Thursday, April 24, 2008

A "Poor Spoon" story

Early in this blog I wrote a poem I called "Poor Spoon." It was a phrase about which I'd written something a few weeks earlier, but I didn't have the draft at hand.

I just found the earlier "Poor Spoon." It's marked "March 10, 2008, 3:46 a.m."

I pick you up from the corner
where you have fallen,
turn you over to check the mark
on your back.

How often I have searched for your kin
in the great cracked plastic bin
at Goodwill:
lifted it and spilled the clatter
of 10/18 and tin, now and again
something fishy-golden that is silver

Lady Charming is long gone,
bypassed by style after style, the migration
of manufacture,
crowded out by stamped tools with uncertain edges.
You could bleed from such a spoon.

You all smell of blood,
and you bleed gray,
and I don't know the test of your mettle.
I only want your handful of flowers
and your serene, smooth glow
delivering my soup.


There's a spoon in a corner in this one, but that's about it for similarities.
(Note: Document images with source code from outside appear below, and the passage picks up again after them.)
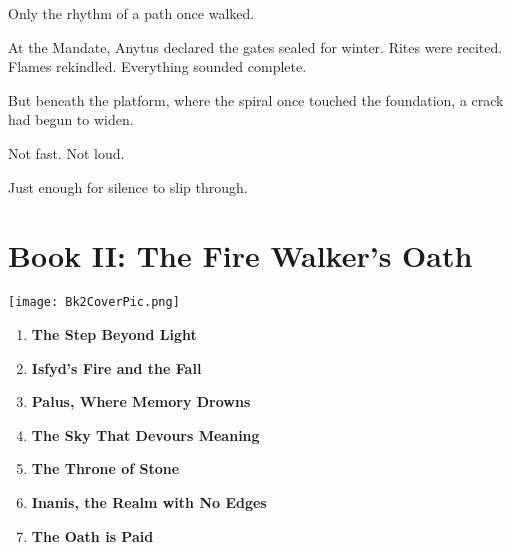 \documentclass[12pt]{article}
\begin{document}
Only the rhythm of a path once walked.

At the Mandate, Anytus declared the gates sealed for winter.  
Rites were recited.  
Flames rekindled.  
Everything sounded complete.

But beneath the platform,  
where the spiral once touched the foundation,  
a crack had begun to widen.

Not fast.  
Not loud.

Just enough  
for silence to slip through.

\newpage

\section{Book II: The Fire Walker's Oath}

\vspace{.5in}

\begin{center}
    \texttt{[image: Bk2CoverPic.png]}
\end{center}

\vspace{.5in}

\begin{enumerate}
    \item \textbf{The Step Beyond Light} 

    \vspace{1em}
    \item \textbf{Isfyd's Fire and the Fall} 

    \vspace{1em}
    \item \textbf{Palus, Where Memory Drowns} 

    \vspace{1em}
    \item \textbf{The Sky That Devours Meaning} 

    \vspace{1em}
    \item \textbf{The Throne of Stone} 

    \vspace{1em}
    \item \textbf{Inanis, the Realm with No Edges}

    \vspace{1em}
    \item \textbf{The Oath is Paid} 

\end{enumerate}
\end{document}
This one is pretty true to personal experience, and in its unforcedness--except at the end, with the soup--I prefer it to the one I wrote for the blog, though I suspect most people would disagree.

I remember having this one in my head, getting out of bed, walking to my home office, fumbling for light and scrap paper, scribbling it down--I ran out of room at the end--and going back to bed, all in a very short time, a few minutes.

You know what I like about this one? The sound, the shape. I hear the spoon in this poem, and I see the spoon in the sound in this poem. (I don't think I truly have synesthesia, but I do tend that way.)